Although anime has been in the United States for a long time through video tape exchanges and [...]

Although anime has been in the United States for a long time through video tape exchanges and smaller interest circles, franchises began to get far more recognition among a wider variety of audiences in the late 90s and early 2000s. Ask anime fan of a certain age about their favorite anime franchises, and chances are there will be a large amount of support for series like Digimon and Medabots that introduced anime to children as part of the Fox Kids Saturday morning line-up.

But now the original Medabots anime series will be getting a clean new release as Discotek Media has announced that they have licensed the anime for an English Blu-ray release in the United States

Discotek Media announced during Otakon 2019 that they will be releasing the first season of the Medabots anime on Blu-ray. This will feature the English dub of the series only, and will be the standard definition release of the original series. Scheduled for a release sometime in 2020, this Blu-ray will include the 26 episode first season and Discotek Media plans to release future seasons of the series at a later date. Not only that, the original Japanese release of the series -- known as Medarot -- will be hitting a later date as well.

Although the series has been released on DVD in the past through Shout! Factory years ago, this will mark the first Blu-ray release of the series.

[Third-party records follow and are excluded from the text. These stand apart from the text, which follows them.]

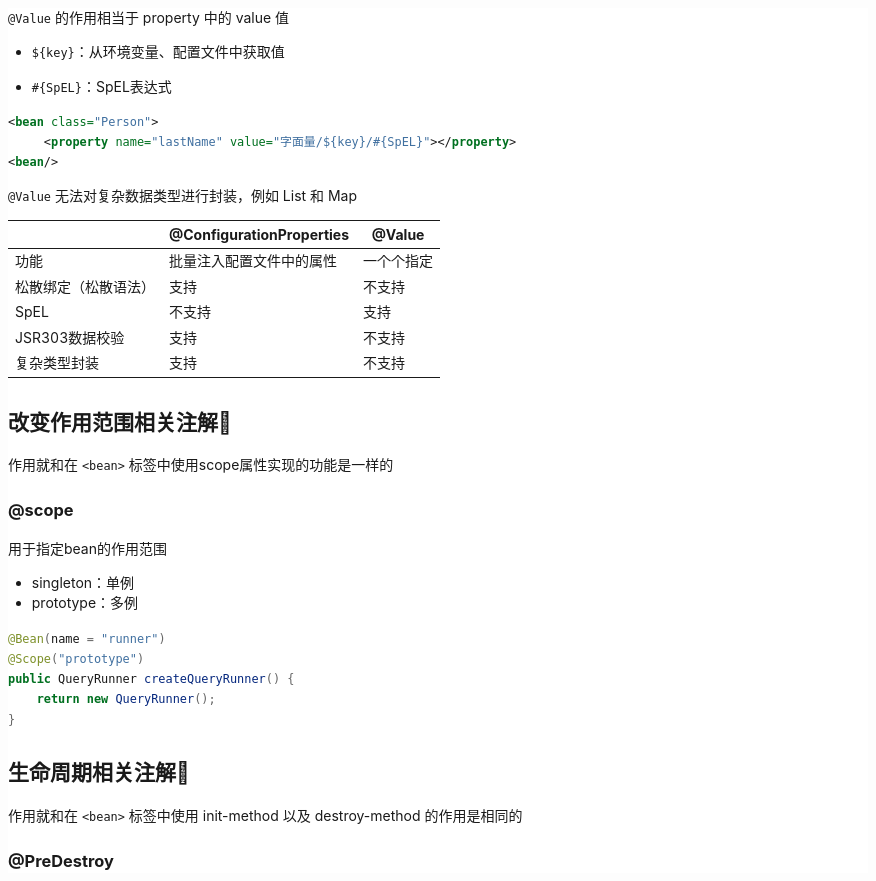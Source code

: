

`@Value` 的作用相当于 property 中的 value 值

- `${key}`：从环境变量、配置文件中获取值

- `#{SpEL}`：SpEL表达式

```xml
<bean class="Person">
     <property name="lastName" value="字面量/${key}/#{SpEL}"></property>
<bean/>
```



`@Value` 无法对复杂数据类型进行封装，例如 List 和 Map

|                      | @ConfigurationProperties | @Value     |
| -------------------- | ------------------------ | ---------- |
| 功能                 | 批量注入配置文件中的属性 | 一个个指定 |
| 松散绑定（松散语法） | 支持                     | 不支持     |
| SpEL                 | 不支持                   | 支持       |
| JSR303数据校验       | 支持                     | 不支持     |
| 复杂类型封装         | 支持                     | 不支持     |



## 改变作用范围相关注解🌵

作用就和在 `<bean>` 标签中使用scope属性实现的功能是一样的

### @scope

用于指定bean的作用范围

- singleton：单例
- prototype：多例

```java
@Bean(name = "runner")
@Scope("prototype")
public QueryRunner createQueryRunner() {
    return new QueryRunner();
}
```



## 生命周期相关注解🌵

作用就和在 `<bean>` 标签中使用 init-method 以及 destroy-method 的作用是相同的

### @PreDestroy
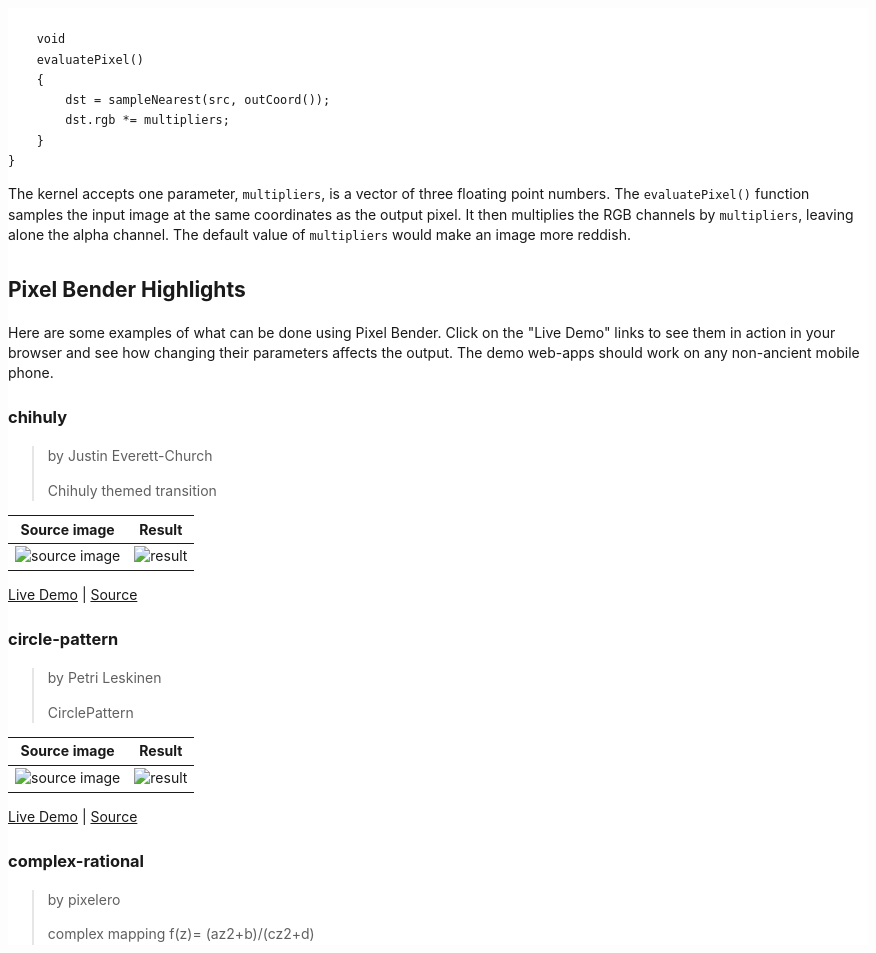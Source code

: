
 ```

    void
    evaluatePixel()
    {
        dst = sampleNearest(src, outCoord());
        dst.rgb *= multipliers;
    }
}
```

The kernel accepts one parameter, `multipliers`, is a vector of three floating point numbers.
The `evaluatePixel()` function samples the input image at the same coordinates as the output
pixel. It then multiplies the RGB channels by `multipliers`, leaving alone the alpha channel.
The default value of `multipliers` would make an image more reddish.

## Pixel Bender Highlights

Here are some examples of what can be done using Pixel Bender. Click on the "Live Demo" links to
see them in action in your browser and see how changing their parameters affects the output. The
demo web-apps should work on any non-ancient mobile phone.

### chihuly

> by Justin Everett-Church
>
> Chihuly themed transition

| Source image                               | Result |
|--------------------------------------------|--------|
| ![source image](./img/malgorzata-socha.jpg)|![result](./img/chihuly.png)|

[Live Demo](https://chung-leong.github.io/pb2zig/demo-1/?f=chihuly) |
[Source](./rollup-plugin-pb2zig/demos/demo-1/pbk/chihuly.pbk)

### circle-pattern

> by Petri Leskinen
>
> CirclePattern

| Source image                               | Result |
|--------------------------------------------|--------|
| ![source image](./img/malgorzata-socha.jpg)|![result](./img/circle-pattern.png)|

[Live Demo](https://chung-leong.github.io/pb2zig/demo-1/?f=circle-pattern) |
[Source](./rollup-plugin-pb2zig/demos/demo-1/pbk/circle-pattern.pbk)

### complex-rational

> by pixelero
>
> complex mapping f(z)= (az2+b)/(cz2+d)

The English dub release of the anime is the one fans in the United States know the most, but it's also great news to hear that the Japanese release of the series will be available later as well.

For those unfamiliar, Medabots (known as Medarot in Japan) is an RPG franchise originally created by Natsume and Imagineer in 1997. Adapted into an anime series by Bee Train in 1999, the series ran for 52 episodes total before a sequel series titled Medabots Damashii was produced by Production I.G. in 2000 and ran for 39 episodes. Both series were first licensed by Nelvana Limited for an English language release, and the series eventually found its way to the Fox Kids programming block in 2001 and became one of the most popular shows at the time.